Just a quick question: What are people's practices when you have to define the (arbitrary) maximum that some array can take in C. So, some people just choose a round number hoping it will be big enou开发者_如何学编程gh, others the prime number closer to the round number (!), etc., other some more esoteric number, like the prime number closer to... and so on.
I'm wondering, then, what are some best practices for deciding such values?
Thanks.
There is no general rule. Powers of twos work for buffers, I use 1024 quite often for string buffers in C but any other number would work. Prime numbers are useful for hash tables where simple modulo-hashing works well with prime-number sizes. Of course you define the size as a symbolic constant so that you can change it later.
If I can't pin down a reasonable maximum I tend to use malloc
and realloc
to grow the array as needed. Using a fixed size array when you can't gurantee that it is large enough for the intended purpose is hazardous.
Best practice is to avoid arbitrary limits whenever possible.
It's not always possible, so second-best practice is to take an educated estimate of the largest thing that the array is ever likely to need to hold, and then round up by a healthy margin, at least 25%. I tend to prefer powers of ten when I do this, because it makes it obvious on inspection that the number is an arbitrary limit. (Powers of two also often signify that, but only if the reader recognizes the number as a power of two, and most readers-of-code don't have that table memorized much past 216. If there's a good reason to use a power of two and it needs to be bigger than that, write it in hex. End of digression.) Always document the reasoning behind your estimate of the largest thing the array needs to hold, even if it's as simple as "anyone with a single source file bigger than 2GB needs to rethink their coding style" (actual example)
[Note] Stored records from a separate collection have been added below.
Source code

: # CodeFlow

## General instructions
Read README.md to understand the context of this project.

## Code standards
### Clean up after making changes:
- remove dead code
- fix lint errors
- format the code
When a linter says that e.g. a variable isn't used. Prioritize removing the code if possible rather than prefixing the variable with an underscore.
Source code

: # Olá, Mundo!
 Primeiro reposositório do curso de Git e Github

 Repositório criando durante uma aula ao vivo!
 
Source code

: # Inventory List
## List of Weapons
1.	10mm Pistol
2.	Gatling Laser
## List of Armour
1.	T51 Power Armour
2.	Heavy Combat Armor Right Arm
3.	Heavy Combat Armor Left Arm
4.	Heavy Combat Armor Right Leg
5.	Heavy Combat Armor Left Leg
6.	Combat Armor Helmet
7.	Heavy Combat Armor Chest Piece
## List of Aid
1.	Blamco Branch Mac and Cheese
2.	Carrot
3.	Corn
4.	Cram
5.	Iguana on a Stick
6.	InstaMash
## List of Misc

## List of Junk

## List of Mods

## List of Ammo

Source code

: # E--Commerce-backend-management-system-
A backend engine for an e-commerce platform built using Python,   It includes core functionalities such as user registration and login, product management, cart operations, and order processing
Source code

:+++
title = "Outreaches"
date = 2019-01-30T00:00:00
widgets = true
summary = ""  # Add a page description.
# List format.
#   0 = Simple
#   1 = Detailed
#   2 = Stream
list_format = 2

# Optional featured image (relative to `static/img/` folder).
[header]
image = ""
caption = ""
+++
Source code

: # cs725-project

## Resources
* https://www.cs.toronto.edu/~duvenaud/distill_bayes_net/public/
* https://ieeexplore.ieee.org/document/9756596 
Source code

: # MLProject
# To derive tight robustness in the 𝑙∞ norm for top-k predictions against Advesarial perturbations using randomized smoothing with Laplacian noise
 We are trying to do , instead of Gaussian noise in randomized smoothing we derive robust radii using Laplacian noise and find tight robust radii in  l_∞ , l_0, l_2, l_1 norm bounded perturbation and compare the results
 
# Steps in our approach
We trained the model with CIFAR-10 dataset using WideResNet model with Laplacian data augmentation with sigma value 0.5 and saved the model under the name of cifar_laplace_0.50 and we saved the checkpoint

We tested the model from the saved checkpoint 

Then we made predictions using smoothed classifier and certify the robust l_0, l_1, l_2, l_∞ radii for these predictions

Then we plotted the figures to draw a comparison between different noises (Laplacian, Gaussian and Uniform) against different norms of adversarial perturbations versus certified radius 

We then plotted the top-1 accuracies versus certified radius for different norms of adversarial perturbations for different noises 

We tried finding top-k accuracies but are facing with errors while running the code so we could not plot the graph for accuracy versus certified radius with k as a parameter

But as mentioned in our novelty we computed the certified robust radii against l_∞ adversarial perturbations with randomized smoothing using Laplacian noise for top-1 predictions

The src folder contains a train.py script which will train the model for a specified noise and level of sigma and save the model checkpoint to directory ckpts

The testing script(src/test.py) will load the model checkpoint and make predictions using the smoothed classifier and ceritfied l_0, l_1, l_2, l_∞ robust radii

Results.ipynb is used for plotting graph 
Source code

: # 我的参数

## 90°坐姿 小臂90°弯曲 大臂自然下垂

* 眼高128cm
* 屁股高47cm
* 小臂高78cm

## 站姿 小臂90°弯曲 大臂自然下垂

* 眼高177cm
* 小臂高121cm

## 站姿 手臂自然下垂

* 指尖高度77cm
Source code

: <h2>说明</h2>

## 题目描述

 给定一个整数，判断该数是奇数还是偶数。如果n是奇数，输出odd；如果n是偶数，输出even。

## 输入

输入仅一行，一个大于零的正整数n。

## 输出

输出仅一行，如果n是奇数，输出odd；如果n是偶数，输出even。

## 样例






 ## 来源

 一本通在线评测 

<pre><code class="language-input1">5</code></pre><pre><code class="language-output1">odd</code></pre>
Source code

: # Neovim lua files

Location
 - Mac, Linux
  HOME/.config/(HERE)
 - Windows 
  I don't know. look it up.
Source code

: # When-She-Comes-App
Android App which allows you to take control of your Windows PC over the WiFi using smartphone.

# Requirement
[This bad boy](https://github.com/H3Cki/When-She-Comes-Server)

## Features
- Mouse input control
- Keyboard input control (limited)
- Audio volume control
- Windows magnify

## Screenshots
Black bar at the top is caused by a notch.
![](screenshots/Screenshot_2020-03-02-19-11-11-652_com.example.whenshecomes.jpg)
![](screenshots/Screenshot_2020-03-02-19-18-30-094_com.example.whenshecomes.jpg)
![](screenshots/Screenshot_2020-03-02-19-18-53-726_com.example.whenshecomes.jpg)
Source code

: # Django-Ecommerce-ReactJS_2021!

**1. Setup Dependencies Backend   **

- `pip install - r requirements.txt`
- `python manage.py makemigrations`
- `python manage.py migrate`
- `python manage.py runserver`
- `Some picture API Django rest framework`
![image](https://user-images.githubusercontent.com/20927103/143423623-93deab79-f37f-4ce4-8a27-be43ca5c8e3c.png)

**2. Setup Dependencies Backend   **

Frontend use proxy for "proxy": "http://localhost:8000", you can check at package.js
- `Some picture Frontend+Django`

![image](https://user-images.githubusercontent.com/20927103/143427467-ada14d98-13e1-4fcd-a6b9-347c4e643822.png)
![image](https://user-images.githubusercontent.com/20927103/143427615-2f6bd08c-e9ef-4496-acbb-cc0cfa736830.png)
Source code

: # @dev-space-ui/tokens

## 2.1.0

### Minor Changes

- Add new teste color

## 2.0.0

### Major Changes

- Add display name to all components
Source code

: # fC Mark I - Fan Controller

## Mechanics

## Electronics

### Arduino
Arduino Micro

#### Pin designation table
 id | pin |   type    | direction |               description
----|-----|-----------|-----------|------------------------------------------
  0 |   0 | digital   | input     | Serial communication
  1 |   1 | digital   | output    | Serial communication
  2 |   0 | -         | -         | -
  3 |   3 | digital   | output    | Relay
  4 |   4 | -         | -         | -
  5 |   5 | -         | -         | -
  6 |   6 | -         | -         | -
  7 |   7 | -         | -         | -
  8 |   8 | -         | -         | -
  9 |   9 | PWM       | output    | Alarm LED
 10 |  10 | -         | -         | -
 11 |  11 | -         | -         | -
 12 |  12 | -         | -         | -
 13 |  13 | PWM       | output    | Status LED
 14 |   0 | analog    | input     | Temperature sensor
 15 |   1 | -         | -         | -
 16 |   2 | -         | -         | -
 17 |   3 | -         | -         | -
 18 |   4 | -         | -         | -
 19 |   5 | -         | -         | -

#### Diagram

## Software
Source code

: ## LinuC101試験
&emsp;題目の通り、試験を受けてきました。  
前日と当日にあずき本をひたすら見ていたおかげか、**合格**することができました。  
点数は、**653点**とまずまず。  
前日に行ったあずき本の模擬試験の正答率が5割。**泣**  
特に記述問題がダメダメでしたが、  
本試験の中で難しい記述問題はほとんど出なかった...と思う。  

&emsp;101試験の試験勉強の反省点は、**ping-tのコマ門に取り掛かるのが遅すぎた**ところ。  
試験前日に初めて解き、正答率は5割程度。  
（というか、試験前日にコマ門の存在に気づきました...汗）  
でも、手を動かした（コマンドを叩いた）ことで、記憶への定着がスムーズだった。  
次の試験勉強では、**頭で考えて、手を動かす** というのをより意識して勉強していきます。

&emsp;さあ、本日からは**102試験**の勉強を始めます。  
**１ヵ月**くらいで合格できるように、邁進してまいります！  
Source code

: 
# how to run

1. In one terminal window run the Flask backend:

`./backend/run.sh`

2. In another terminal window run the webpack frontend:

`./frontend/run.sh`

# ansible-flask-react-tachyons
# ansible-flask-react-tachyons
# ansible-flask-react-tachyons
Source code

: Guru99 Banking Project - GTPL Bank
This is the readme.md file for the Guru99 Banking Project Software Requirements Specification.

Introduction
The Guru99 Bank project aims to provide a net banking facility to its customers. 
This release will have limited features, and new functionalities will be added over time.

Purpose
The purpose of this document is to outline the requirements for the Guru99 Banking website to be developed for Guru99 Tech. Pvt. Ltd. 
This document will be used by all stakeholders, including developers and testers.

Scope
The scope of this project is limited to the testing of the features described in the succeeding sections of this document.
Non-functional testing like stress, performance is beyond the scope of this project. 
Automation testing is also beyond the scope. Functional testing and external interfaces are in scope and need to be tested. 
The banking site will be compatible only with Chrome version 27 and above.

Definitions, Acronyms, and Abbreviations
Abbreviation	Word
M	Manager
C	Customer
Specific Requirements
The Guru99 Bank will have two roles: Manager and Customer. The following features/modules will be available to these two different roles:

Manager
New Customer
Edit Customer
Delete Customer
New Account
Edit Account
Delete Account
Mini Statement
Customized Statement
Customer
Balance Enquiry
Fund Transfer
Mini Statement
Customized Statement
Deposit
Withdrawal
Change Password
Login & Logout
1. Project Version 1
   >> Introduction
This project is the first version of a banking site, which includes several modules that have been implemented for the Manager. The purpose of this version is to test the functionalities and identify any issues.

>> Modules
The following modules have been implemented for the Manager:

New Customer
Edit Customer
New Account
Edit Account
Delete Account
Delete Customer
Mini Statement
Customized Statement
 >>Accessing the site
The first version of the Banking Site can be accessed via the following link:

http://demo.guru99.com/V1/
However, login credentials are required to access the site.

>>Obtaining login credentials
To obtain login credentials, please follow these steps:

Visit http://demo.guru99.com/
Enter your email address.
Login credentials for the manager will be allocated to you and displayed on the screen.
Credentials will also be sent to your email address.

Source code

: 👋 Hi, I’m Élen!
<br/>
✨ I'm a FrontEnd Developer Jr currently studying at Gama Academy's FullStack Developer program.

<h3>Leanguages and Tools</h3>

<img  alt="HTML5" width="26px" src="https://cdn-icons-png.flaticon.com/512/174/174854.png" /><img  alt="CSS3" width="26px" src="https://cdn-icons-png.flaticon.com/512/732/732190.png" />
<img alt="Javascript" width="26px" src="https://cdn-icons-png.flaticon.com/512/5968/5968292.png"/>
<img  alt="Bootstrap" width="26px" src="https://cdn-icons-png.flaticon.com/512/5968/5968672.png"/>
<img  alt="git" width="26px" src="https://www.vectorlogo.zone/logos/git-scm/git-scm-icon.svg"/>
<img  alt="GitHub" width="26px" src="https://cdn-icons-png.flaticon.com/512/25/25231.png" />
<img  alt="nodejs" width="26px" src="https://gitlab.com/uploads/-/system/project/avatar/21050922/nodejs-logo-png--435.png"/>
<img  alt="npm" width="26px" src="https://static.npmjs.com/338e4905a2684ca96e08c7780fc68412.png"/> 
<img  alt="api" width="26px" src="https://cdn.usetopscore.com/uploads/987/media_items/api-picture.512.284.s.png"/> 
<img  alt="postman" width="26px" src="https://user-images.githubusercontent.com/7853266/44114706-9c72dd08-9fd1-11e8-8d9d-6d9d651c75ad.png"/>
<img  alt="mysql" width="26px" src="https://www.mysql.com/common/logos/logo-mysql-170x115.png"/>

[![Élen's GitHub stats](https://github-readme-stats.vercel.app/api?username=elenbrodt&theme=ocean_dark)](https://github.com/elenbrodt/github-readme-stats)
Don't use a prime number unless you specifically need the properties of a prime number (e.g. as Juho mentions, for hash tables -- but you only need that there if your hash function isn't very good -- but often it is, unfortunately.) When you do, document that you are intentionally using prime numbers and why, because most people do not recognize prime numbers on sight or know why they might be necessary in a particular situation.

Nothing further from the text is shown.